Exercise goal
The job is to find each line of the records below that includes the word "LEFT" and copy it.

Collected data
-- Opening Marker --
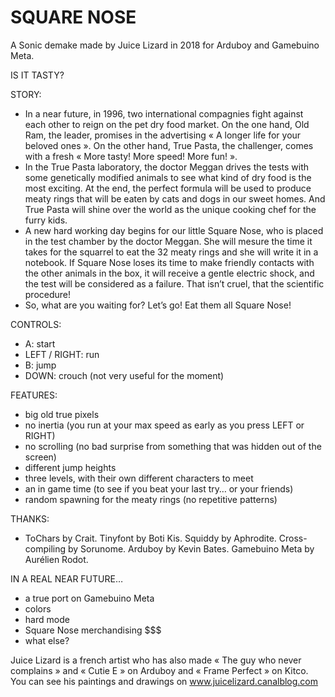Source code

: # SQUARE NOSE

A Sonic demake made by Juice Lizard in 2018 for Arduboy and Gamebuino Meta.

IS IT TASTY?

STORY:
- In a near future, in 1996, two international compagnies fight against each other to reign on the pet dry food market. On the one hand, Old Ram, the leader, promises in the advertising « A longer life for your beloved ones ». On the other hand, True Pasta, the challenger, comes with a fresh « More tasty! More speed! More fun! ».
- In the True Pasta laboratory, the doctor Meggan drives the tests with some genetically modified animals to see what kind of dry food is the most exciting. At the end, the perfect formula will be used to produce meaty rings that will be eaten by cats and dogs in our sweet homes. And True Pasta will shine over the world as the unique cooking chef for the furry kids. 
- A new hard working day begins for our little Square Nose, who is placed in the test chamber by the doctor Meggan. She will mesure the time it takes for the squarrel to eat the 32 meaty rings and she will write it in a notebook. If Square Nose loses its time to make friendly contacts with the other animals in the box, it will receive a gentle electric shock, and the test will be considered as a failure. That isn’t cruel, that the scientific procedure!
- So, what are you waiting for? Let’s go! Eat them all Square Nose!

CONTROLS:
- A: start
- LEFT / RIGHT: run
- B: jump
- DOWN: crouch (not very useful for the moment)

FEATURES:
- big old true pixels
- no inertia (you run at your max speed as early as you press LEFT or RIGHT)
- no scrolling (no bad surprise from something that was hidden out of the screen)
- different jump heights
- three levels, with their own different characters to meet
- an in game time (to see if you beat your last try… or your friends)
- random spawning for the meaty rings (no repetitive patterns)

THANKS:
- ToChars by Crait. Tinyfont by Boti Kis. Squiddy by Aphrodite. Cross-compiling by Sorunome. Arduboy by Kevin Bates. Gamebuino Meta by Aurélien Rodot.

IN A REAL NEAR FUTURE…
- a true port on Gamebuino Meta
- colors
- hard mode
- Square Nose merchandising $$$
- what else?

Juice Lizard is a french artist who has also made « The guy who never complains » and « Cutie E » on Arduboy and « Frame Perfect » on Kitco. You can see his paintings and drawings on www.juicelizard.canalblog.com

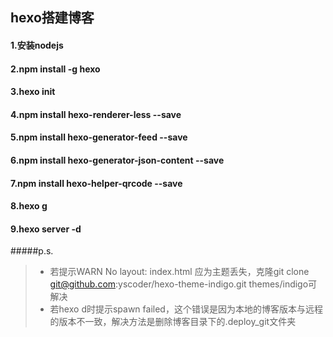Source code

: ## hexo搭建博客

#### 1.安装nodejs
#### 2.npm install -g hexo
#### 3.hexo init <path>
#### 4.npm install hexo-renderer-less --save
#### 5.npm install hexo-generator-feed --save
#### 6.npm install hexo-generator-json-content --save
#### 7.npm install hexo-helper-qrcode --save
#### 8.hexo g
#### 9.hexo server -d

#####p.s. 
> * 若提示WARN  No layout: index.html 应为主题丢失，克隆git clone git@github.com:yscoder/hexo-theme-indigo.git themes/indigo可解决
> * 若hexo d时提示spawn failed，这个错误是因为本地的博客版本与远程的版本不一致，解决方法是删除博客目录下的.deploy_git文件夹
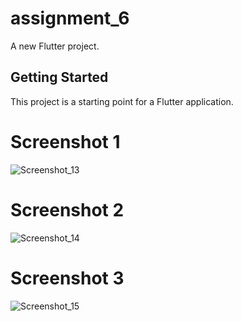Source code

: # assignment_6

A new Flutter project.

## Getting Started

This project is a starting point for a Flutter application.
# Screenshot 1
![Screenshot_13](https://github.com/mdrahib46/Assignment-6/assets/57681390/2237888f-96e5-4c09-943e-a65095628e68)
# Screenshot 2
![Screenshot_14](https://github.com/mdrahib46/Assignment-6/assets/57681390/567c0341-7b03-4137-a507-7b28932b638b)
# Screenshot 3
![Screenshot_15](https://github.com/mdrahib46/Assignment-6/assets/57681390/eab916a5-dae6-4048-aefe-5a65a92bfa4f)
-- Closing Marker --
Answer to this task
- LEFT / RIGHT: run
- no inertia (you run at your max speed as early as you press LEFT or RIGHT)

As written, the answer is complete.